Kenneth William David (Ken) Hensley: 24/8/1945 – 4/11/2020. So it goes.

Reelin’ in the Years 181: Angie Baby – RIP Helen Reddy

This makes a companion piece to last week’s offering in this slot as the two songs share a girl’s name.

Sad that nearly coincided with the death of Helen Reddy.

Reddy is famous for writing the feminist anthem I Am Woman.
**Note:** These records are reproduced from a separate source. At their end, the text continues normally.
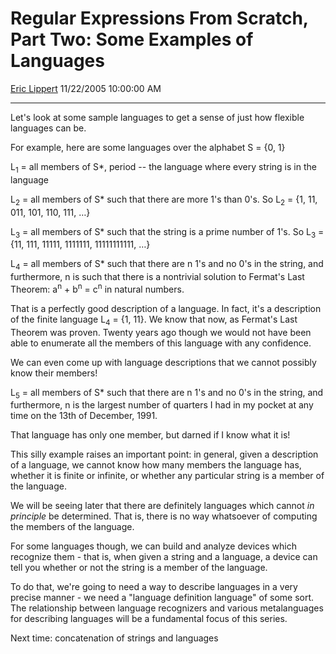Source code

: # Regular Expressions From Scratch, Part Two: Some Examples of Languages

[Eric Lippert](https://social.msdn.microsoft.com/profile/Eric%20Lippert) 11/22/2005 10:00:00 AM

-----

Let's look at some sample languages to get a sense of just how flexible languages can be.

For example, here are some languages over the alphabet S = {0, 1}

L<sub>1</sub> = all members of S\*, period -- the language where every string is in the language

L<sub>2</sub> = all members of S\* such that there are more 1's than 0's. So L<sub>2</sub> = {1, 11, 011, 101, 110, 111, …}

L<sub>3</sub> = all members of S\* such that the string is a prime number of 1's. So L<sub>3</sub> = {11, 111, 11111, 1111111, 11111111111, …}

L<sub>4</sub> = all members of S\* such that there are n 1's and no 0's in the string, and furthermore, n is such that there is a nontrivial solution to Fermat's Last Theorem: a<sup>n</sup> + b<sup>n</sup> = c<sup>n</sup> in natural numbers.

That is a perfectly good description of a language. In fact, it's a description of the finite language L<sub>4</sub> = {1, 11}. We know that now, as Fermat's Last Theorem was proven. Twenty years ago though we would not have been able to enumerate all the members of this language with any confidence.

We can even come up with language descriptions that we cannot possibly know their members\!

L<sub>5</sub> = all members of S\* such that there are n 1's and no 0's in the string, and furthermore, n is the largest number of quarters I had in my pocket at any time on the 13th of December, 1991.

That language has only one member, but darned if I know what it is\!

This silly example raises an important point: in general, given a description of a language, we cannot know how many members the language has, whether it is finite or infinite, or whether any particular string is a member of the language.

We will be seeing later that there are definitely languages which cannot *in principle* be determined. That is, there is no way whatsoever of computing the members of the language.

For some languages though, we can build and analyze devices which recognize them - that is, when given a string and a language, a device can tell you whether or not the string is a member of the language.

To do that, we're going to need a way to describe languages in a very precise manner - we need a "language definition language" of some sort. The relationship between language recognizers and various metalanguages for describing languages will be a fundamental focus of this series.

Next time: concatenation of strings and languages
I always thought her voice wasn’t quite strong enough to carry that song though.

It was more suited to this, her only significant UK hit.

Helen Reddy: Angie Baby

Helen Maxine Reddy: 25/10/1941 – 29/9/2020. So it goes.

Mac Davis

Nine years ago I featured Mac Davis, who died last week, at Reelin’ in the Years 22.

I suppose, though, that the song he wrote that most people will recognise would be In the Ghetto which was a hit for Elvis Presley who also recorded Davis’s A Little Less Conversation and Don’t Cry Daddy.

It wasn’t just Elvis who had success with Davis songs. Kenny Rogers and the First Edition had a hit with his song Something’s Burning (see Reelin’ in the Years 173) as well as Everything a Man Could Ever Need, a hit for Glen Campbell.

I see from his Wiki page Davis also wrote Rock And Roll (I Gave You The Best Years Of My Life) which was a hit in the UK for Kevin Johnson and I had as Reelin’ in the Years 32.

Here is Davis himself singing In the Ghetto.

Scott Mac Davis: January 21/1/1942 – 29/9/2020. So it goes.